What to work on ->
Could you print the full listing below, keeping each line identical?
----
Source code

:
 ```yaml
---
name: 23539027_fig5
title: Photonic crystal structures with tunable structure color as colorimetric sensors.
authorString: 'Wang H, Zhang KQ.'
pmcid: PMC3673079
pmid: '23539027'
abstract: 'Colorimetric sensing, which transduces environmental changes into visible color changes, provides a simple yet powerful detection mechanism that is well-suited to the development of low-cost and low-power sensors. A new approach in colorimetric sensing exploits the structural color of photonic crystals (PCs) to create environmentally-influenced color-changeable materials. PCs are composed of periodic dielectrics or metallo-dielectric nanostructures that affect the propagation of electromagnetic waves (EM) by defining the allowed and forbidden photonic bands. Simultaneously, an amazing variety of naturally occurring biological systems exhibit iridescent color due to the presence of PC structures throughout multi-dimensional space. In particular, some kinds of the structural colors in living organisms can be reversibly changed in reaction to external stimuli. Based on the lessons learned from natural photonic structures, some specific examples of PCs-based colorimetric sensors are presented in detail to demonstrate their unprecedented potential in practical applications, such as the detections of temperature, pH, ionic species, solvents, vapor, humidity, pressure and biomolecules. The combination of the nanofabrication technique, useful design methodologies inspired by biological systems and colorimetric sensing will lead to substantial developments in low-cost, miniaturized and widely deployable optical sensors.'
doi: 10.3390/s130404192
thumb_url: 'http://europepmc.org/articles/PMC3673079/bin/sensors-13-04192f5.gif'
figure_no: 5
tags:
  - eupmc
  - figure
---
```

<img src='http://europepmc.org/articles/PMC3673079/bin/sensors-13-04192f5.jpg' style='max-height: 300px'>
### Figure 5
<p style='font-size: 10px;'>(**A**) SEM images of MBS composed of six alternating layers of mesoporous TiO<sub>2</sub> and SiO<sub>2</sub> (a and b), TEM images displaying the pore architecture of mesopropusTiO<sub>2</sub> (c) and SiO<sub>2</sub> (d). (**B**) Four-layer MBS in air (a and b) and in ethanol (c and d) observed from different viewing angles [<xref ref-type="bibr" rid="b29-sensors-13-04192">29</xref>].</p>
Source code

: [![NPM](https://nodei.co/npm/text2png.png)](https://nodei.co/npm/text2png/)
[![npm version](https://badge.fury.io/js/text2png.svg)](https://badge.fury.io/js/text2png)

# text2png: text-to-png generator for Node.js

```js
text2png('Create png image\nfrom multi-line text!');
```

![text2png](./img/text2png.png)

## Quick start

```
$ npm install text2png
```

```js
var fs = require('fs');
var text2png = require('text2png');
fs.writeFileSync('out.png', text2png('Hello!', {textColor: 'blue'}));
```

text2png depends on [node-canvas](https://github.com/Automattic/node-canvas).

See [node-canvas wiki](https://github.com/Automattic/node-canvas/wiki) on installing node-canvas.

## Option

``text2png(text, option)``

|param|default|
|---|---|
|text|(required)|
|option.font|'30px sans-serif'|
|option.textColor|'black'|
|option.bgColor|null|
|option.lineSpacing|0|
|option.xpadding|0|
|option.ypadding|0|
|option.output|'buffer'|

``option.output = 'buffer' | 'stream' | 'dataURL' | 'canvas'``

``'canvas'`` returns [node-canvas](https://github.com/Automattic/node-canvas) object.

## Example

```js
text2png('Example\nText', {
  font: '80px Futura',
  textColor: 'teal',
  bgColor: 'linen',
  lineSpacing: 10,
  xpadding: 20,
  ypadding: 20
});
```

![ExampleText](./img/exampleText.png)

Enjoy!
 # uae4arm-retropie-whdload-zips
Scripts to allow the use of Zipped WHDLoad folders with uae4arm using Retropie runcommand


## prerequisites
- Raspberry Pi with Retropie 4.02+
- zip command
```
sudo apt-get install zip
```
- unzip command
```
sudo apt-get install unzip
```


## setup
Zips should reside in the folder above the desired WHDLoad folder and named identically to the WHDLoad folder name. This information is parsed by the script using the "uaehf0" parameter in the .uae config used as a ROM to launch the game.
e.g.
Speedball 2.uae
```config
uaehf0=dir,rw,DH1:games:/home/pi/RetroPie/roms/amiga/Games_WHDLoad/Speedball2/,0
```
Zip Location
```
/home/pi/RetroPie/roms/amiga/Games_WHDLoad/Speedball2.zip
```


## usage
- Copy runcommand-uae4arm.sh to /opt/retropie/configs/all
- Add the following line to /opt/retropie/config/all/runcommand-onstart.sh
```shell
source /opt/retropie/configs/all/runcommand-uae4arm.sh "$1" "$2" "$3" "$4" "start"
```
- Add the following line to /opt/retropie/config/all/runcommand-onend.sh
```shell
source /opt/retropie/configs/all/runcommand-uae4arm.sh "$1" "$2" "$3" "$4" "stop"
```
----
Response ->
Source code

:
 ```yaml
---
name: 23539027_fig5
title: Photonic crystal structures with tunable structure color as colorimetric sensors.
authorString: 'Wang H, Zhang KQ.'
pmcid: PMC3673079
pmid: '23539027'
abstract: 'Colorimetric sensing, which transduces environmental changes into visible color changes, provides a simple yet powerful detection mechanism that is well-suited to the development of low-cost and low-power sensors. A new approach in colorimetric sensing exploits the structural color of photonic crystals (PCs) to create environmentally-influenced color-changeable materials. PCs are composed of periodic dielectrics or metallo-dielectric nanostructures that affect the propagation of electromagnetic waves (EM) by defining the allowed and forbidden photonic bands. Simultaneously, an amazing variety of naturally occurring biological systems exhibit iridescent color due to the presence of PC structures throughout multi-dimensional space. In particular, some kinds of the structural colors in living organisms can be reversibly changed in reaction to external stimuli. Based on the lessons learned from natural photonic structures, some specific examples of PCs-based colorimetric sensors are presented in detail to demonstrate their unprecedented potential in practical applications, such as the detections of temperature, pH, ionic species, solvents, vapor, humidity, pressure and biomolecules. The combination of the nanofabrication technique, useful design methodologies inspired by biological systems and colorimetric sensing will lead to substantial developments in low-cost, miniaturized and widely deployable optical sensors.'
doi: 10.3390/s130404192
thumb_url: 'http://europepmc.org/articles/PMC3673079/bin/sensors-13-04192f5.gif'
figure_no: 5
tags:
  - eupmc
  - figure
---
```

<img src='http://europepmc.org/articles/PMC3673079/bin/sensors-13-04192f5.jpg' style='max-height: 300px'>
### Figure 5
<p style='font-size: 10px;'>(**A**) SEM images of MBS composed of six alternating layers of mesoporous TiO<sub>2</sub> and SiO<sub>2</sub> (a and b), TEM images displaying the pore architecture of mesopropusTiO<sub>2</sub> (c) and SiO<sub>2</sub> (d). (**B**) Four-layer MBS in air (a and b) and in ethanol (c and d) observed from different viewing angles [<xref ref-type="bibr" rid="b29-sensors-13-04192">29</xref>].</p>
Source code

: [![NPM](https://nodei.co/npm/text2png.png)](https://nodei.co/npm/text2png/)
[![npm version](https://badge.fury.io/js/text2png.svg)](https://badge.fury.io/js/text2png)

# text2png: text-to-png generator for Node.js

```js
text2png('Create png image\nfrom multi-line text!');
```

![text2png](./img/text2png.png)

## Quick start

```
$ npm install text2png
```

```js
var fs = require('fs');
var text2png = require('text2png');
fs.writeFileSync('out.png', text2png('Hello!', {textColor: 'blue'}));
```

text2png depends on [node-canvas](https://github.com/Automattic/node-canvas).

See [node-canvas wiki](https://github.com/Automattic/node-canvas/wiki) on installing node-canvas.

## Option

``text2png(text, option)``

|param|default|
|---|---|
|text|(required)|
|option.font|'30px sans-serif'|
|option.textColor|'black'|
|option.bgColor|null|
|option.lineSpacing|0|
|option.xpadding|0|
|option.ypadding|0|
|option.output|'buffer'|

``option.output = 'buffer' | 'stream' | 'dataURL' | 'canvas'``

``'canvas'`` returns [node-canvas](https://github.com/Automattic/node-canvas) object.

## Example

```js
text2png('Example\nText', {
  font: '80px Futura',
  textColor: 'teal',
  bgColor: 'linen',
  lineSpacing: 10,
  xpadding: 20,
  ypadding: 20
});
```

![ExampleText](./img/exampleText.png)

Enjoy!
 # uae4arm-retropie-whdload-zips
Scripts to allow the use of Zipped WHDLoad folders with uae4arm using Retropie runcommand


## prerequisites
- Raspberry Pi with Retropie 4.02+
- zip command
```
sudo apt-get install zip
```
- unzip command
```
sudo apt-get install unzip
```


## setup
Zips should reside in the folder above the desired WHDLoad folder and named identically to the WHDLoad folder name. This information is parsed by the script using the "uaehf0" parameter in the .uae config used as a ROM to launch the game.
e.g.
Speedball 2.uae
```config
uaehf0=dir,rw,DH1:games:/home/pi/RetroPie/roms/amiga/Games_WHDLoad/Speedball2/,0
```
Zip Location
```
/home/pi/RetroPie/roms/amiga/Games_WHDLoad/Speedball2.zip
```


## usage
- Copy runcommand-uae4arm.sh to /opt/retropie/configs/all
- Add the following line to /opt/retropie/config/all/runcommand-onstart.sh
```shell
source /opt/retropie/configs/all/runcommand-uae4arm.sh "$1" "$2" "$3" "$4" "start"
```
- Add the following line to /opt/retropie/config/all/runcommand-onend.sh
```shell
source /opt/retropie/configs/all/runcommand-uae4arm.sh "$1" "$2" "$3" "$4" "stop"
```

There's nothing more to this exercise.